1997 krizini hafif atlattık

 

 

Türkiye’de 1997 yılında yaşanan krizin hafif atlatıldığını ifade eden Temizel, şunları söyledi: “Zor ama hafif… Çünkü Türkiye’nin tamamen sıcak parayla yönetildiği bir dönemde birden bire bu paranın kesilmesi ortaya çıkarılan sorunu büyüttü. Yeniden kaynak yaratmak gerekiyordu ve o koalisyon hükümetleri o sırada devleti çevirebilecek olan kaynağı yarattı. Bundan sonra serbest kur rejimine geçildikten sonra IMF programına geçildi.
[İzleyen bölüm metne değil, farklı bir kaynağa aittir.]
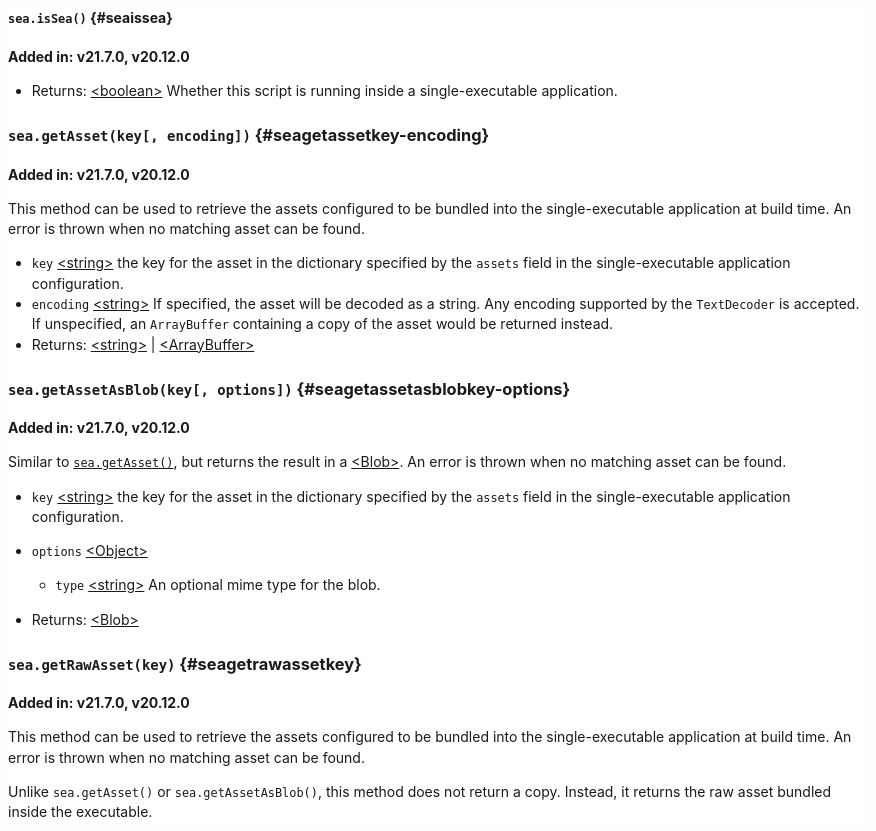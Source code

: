 #### `sea.isSea()` {#seaissea}

**Added in: v21.7.0, v20.12.0**

- Returns: [\<boolean\>](https://developer.mozilla.org/en-US/docs/Web/JavaScript/Data_structures#Boolean_type) Whether this script is running inside a single-executable application.

### `sea.getAsset(key[, encoding])` {#seagetassetkey-encoding}

**Added in: v21.7.0, v20.12.0**

This method can be used to retrieve the assets configured to be bundled into the single-executable application at build time. An error is thrown when no matching asset can be found.

- `key`  [\<string\>](https://developer.mozilla.org/en-US/docs/Web/JavaScript/Data_structures#String_type) the key for the asset in the dictionary specified by the `assets` field in the single-executable application configuration.
- `encoding` [\<string\>](https://developer.mozilla.org/en-US/docs/Web/JavaScript/Data_structures#String_type) If specified, the asset will be decoded as a string. Any encoding supported by the `TextDecoder` is accepted. If unspecified, an `ArrayBuffer` containing a copy of the asset would be returned instead.
- Returns: [\<string\>](https://developer.mozilla.org/en-US/docs/Web/JavaScript/Data_structures#String_type) | [\<ArrayBuffer\>](https://developer.mozilla.org/en-US/docs/Web/JavaScript/Reference/Global_Objects/ArrayBuffer)

### `sea.getAssetAsBlob(key[, options])` {#seagetassetasblobkey-options}

**Added in: v21.7.0, v20.12.0**

Similar to [`sea.getAsset()`](/nodejs/api/single-executable-applications#seagetassetkey-encoding), but returns the result in a [\<Blob\>](/nodejs/api/buffer#class-blob). An error is thrown when no matching asset can be found.

- `key`  [\<string\>](https://developer.mozilla.org/en-US/docs/Web/JavaScript/Data_structures#String_type) the key for the asset in the dictionary specified by the `assets` field in the single-executable application configuration.
- `options` [\<Object\>](https://developer.mozilla.org/en-US/docs/Web/JavaScript/Reference/Global_Objects/Object) 
    - `type` [\<string\>](https://developer.mozilla.org/en-US/docs/Web/JavaScript/Data_structures#String_type) An optional mime type for the blob.
  
 
- Returns: [\<Blob\>](/nodejs/api/buffer#class-blob)

### `sea.getRawAsset(key)` {#seagetrawassetkey}

**Added in: v21.7.0, v20.12.0**

This method can be used to retrieve the assets configured to be bundled into the single-executable application at build time. An error is thrown when no matching asset can be found.

Unlike `sea.getAsset()` or `sea.getAssetAsBlob()`, this method does not return a copy. Instead, it returns the raw asset bundled inside the executable.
O program uygulandı. O programın içinde daha önceki programın yürümemesine neden olan finansman ayağının olmaması nedeniyle karşı çıktım. Bankacılık sektörü 1994’ten beri yasasız olarak yürütülüyordu. Bankaları kontrol etmek imkansız hale geldi. Bu nedenle ortaya çıkan finansman açığı 4.5 milyar dolardı. Dolayısıyla uygulanan programın finansman ayağı eksikti. Eğer 4.5 milyar dolarlık finansman sağlasaydık, ne faizlere tavan yaptıracaktık ne de dolarda büyük oynamalar olacaktı. Bu olmadı.”